直に集合がかかり、国に分かれて、飛行機に乗る。僕の他に、日本から来ているのは3人。僕を含めて男2人と女1人。その中には彼もいた。日本語で話していたから当然か。人のいる前で、彼女を外に出すわけにはいかない。みつかりでもしたら、結果は見えてる。この2人から守れなくもないが、そのあと、世界中から狙われるものきつい。飛行機の中は基本無言だった。話すこともないし、干渉しないのがこの世界の暗黙のルール。
「このあと、あの国どうなるか知ってます?」
沈黙を破ったのは、彼だった。暗黙のルールなんて見向きもせずに、気楽に話しかけてくる。フレンドリーというべきか、無神経と言うべきか。
「知らないです。」
小さな声で女は答える。
「・・・。」
彼の質問に対して、無言を貫いていると、
「あなたは知ってるみたいですね。教えてもらえません?」
「知ってどうする?」
「興味深いじゃないですか。もともと地図にも載らない場所で、資源が豊富な国。存在がある以上、各国が黙ってるわけない。その資源を求めて戦争が起こるなんて目に見えてます。」
彼の言う通り、このままここを放置する訳にはいかない。独裁者がいなくなったが、その資源は戦争の引き金になりかねない。

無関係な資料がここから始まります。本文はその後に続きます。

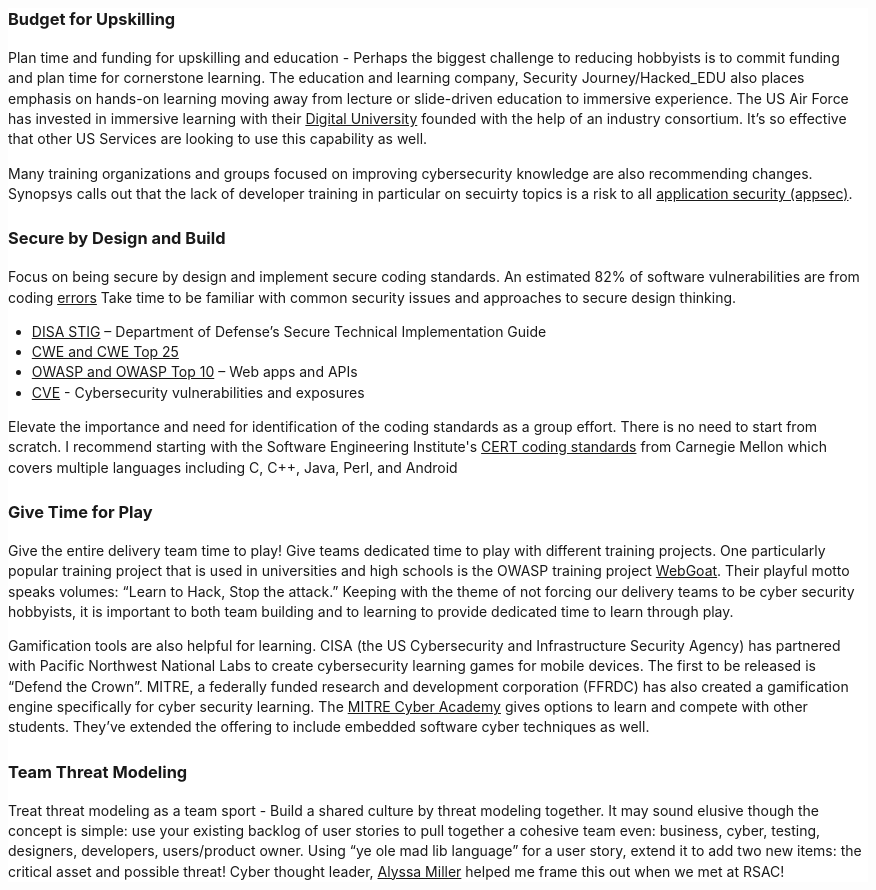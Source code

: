  ### Budget for Upskilling
Plan time and funding for upskilling and education - Perhaps the biggest challenge to reducing hobbyists is to commit funding and plan time for cornerstone learning. The education and learning company, Security Journey/Hacked_EDU also places emphasis on hands-on learning moving away from lecture or slide-driven education to immersive experience.   The US Air Force has invested in immersive learning with their [Digital University](https://digitalu.af.mil/) founded with the help of an industry consortium. It’s so effective that other US Services are looking to use this capability as well.  

Many training organizations and groups focused on improving cybersecurity knowledge are also recommending changes. Synopsys calls out that the lack of developer training in particular on secuirty topics is a risk to all [application security (appsec)](https://www.synopsys.com/blogs/software-security/security-training-developers/).

### Secure by Design and Build
Focus on being secure by design and implement secure coding standards.  An estimated 82% of software vulnerabilities are from coding [errors](https://www.ptsecurity.com/ww-en/analytics/web-vulnerabilities-2020/)  Take time to be familiar with common security issues and approaches to secure design thinking.

- [DISA STIG](https://public.cyber.mil/stigs/)  – Department of Defense’s Secure Technical Implementation Guide 
- [CWE and CWE Top 25](https://cwe.mitre.org/top25/archive/2022/2022_cwe_top25.html)
- [OWASP and OWASP Top 10](https://owasp.org/www-project-top-ten/)  – Web apps and APIs
- [CVE](https://cve.mitre.org/)  - Cybersecurity vulnerabilities and exposures

Elevate the importance and need for identification of the coding standards as a group effort.  There is no need to start from scratch.  I recommend starting with the Software Engineering Institute's [CERT coding standards](https://wiki.sei.cmu.edu/confluence/display/seccode/SEI+CERT+Coding+Standards) from Carnegie Mellon which covers multiple languages including C, C++, Java, Perl, and Android

 ### Give Time for Play
Give the entire delivery team time to play!  Give teams dedicated time to play with different training projects.  One particularly popular training project that is used in universities and high schools is the OWASP training project [WebGoat](https://owasp.org/www-project-webgoat/).  Their playful motto speaks volumes:  “Learn to Hack, Stop the attack.”   Keeping with the theme of not forcing our delivery teams to be cyber security hobbyists, it is important to both team building and to learning to provide dedicated time to learn through play. 

Gamification tools are also helpful for learning.  CISA (the US Cybersecurity and Infrastructure Security Agency) has partnered with Pacific Northwest National Labs to create cybersecurity learning games for mobile devices.   The first to be released is “Defend the Crown”.  MITRE, a federally funded research and development corporation (FFRDC) has also created a gamification engine specifically for cyber security learning.  The [MITRE Cyber Academy](https://mitrecyberacademy.org/) gives options to learn and compete with other students. They’ve extended the offering to include embedded software cyber techniques as well. 

 ### Team Threat Modeling
Treat threat modeling as a team sport - Build a shared culture by threat modeling together.  It may sound elusive though the concept is simple:  use your existing backlog of user stories to pull together a cohesive team even: business, cyber, testing, designers, developers, users/product owner.   Using “ye ole mad lib language” for a user story, extend it to add two new items:  the critical asset and possible threat!   Cyber thought leader, [Alyssa Miller](https://www.linkedin.com/in/alyssam-infosec/) helped me frame this out when we met at RSAC!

「知ってるなら教えてもらえます?別に聞かれて困ることでもないでしょ?1番大きなターゲットを任されたあなたが知らないわけないですしね。」
「活火山に戦艦からミサイルを落とす。たまたま、この国はプレートの間にあって、火山を刺激したら大きな地震が起こり、噴火。地盤が下がり、そのまま海の下。太平洋の諸国にも噴火の影響はあるだろうが、いくらでも情報の隠蔽はできる。海底火山が噴火したとでも報道すればいい。と言う感じだ。」
死体も街も、何も残らない。残酷な結末。名実ともに、歴史、地図、この地上から姿を消す。
「その資金は?」
「1番、利益を得ていた国が全負担らしい。僕たちの金もそこから来ている。」
「そうなんですね。今回えらく、気前がいいなと思ったんですよ。」
今回の作戦に協力した人間に、各それぞれに束10。こんなに多額の依頼料は誰もが初めてだった。それも、一つの大国から出ていると聞いたら納得できるだろう。彼以外にも、報酬の額を不思議に思っている人間もいるかもしれない。他言無用にするためにも、多額の金を積んだのだろう。僕は、話してしまったが、知ったこっちゃない。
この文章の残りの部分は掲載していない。